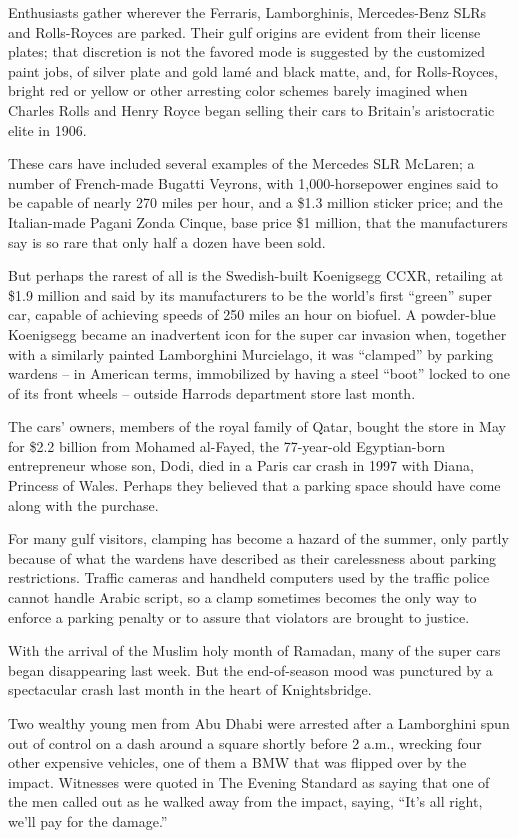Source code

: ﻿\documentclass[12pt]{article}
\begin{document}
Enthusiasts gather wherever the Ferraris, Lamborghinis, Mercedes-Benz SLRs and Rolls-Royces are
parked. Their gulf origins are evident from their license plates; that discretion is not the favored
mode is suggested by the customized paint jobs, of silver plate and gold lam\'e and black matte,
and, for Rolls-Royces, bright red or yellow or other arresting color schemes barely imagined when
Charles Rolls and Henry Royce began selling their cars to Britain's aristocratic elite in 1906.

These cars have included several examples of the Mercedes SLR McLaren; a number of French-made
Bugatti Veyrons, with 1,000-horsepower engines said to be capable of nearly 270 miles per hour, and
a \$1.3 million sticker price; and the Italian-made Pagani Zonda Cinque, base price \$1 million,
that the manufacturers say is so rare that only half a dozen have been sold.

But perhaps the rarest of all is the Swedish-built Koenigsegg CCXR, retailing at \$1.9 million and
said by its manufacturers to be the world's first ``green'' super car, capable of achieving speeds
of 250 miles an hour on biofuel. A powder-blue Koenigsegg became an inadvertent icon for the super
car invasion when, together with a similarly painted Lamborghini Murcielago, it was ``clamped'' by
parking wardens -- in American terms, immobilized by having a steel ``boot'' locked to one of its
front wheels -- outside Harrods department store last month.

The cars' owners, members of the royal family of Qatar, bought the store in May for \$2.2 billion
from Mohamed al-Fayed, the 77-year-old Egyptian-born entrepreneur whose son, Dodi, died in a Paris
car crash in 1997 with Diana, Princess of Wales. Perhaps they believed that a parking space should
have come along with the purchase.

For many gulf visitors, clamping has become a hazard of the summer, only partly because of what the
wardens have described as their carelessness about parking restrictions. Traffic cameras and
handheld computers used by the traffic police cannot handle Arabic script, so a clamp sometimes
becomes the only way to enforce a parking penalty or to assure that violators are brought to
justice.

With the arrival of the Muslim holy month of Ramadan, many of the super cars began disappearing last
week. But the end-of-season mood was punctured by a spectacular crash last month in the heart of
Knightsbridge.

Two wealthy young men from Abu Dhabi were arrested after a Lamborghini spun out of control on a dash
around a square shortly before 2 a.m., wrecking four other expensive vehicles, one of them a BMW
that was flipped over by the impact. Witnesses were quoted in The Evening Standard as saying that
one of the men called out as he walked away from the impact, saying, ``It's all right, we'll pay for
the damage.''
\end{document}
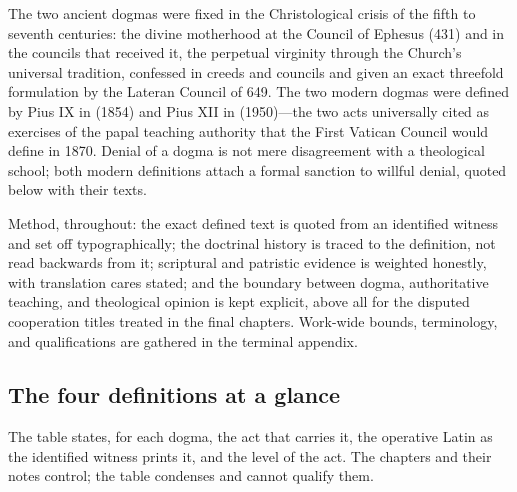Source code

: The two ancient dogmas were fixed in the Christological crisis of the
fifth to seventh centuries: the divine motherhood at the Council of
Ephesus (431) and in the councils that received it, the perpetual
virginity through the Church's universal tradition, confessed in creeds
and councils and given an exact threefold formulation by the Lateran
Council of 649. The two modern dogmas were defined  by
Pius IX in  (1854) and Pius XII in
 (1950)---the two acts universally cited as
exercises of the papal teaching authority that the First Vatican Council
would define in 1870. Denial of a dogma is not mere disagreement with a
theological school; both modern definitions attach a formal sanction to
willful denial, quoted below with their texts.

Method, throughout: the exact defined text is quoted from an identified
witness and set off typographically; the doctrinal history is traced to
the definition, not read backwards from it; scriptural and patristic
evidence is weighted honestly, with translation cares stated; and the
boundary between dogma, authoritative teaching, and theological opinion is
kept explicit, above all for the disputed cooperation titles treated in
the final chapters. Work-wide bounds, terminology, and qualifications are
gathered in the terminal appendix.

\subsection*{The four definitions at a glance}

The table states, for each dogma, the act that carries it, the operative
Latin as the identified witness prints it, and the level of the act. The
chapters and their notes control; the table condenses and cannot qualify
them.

## Task goal
Excerpt from the records above: set down only the lines from the one that contains "Knightsbridge." through the one that contains "and councils and", inclusive, word for word. Pictures stay out.

## Solution to the exercise
Knightsbridge.

Two wealthy young men from Abu Dhabi were arrested after a Lamborghini spun out of control on a dash
around a square shortly before 2 a.m., wrecking four other expensive vehicles, one of them a BMW
that was flipped over by the impact. Witnesses were quoted in The Evening Standard as saying that
one of the men called out as he walked away from the impact, saying, ``It's all right, we'll pay for
the damage.''
\end{document}
Source code

: The two ancient dogmas were fixed in the Christological crisis of the
fifth to seventh centuries: the divine motherhood at the Council of
Ephesus (431) and in the councils that received it, the perpetual
virginity through the Church's universal tradition, confessed in creeds
and councils and given an exact threefold formulation by the Lateran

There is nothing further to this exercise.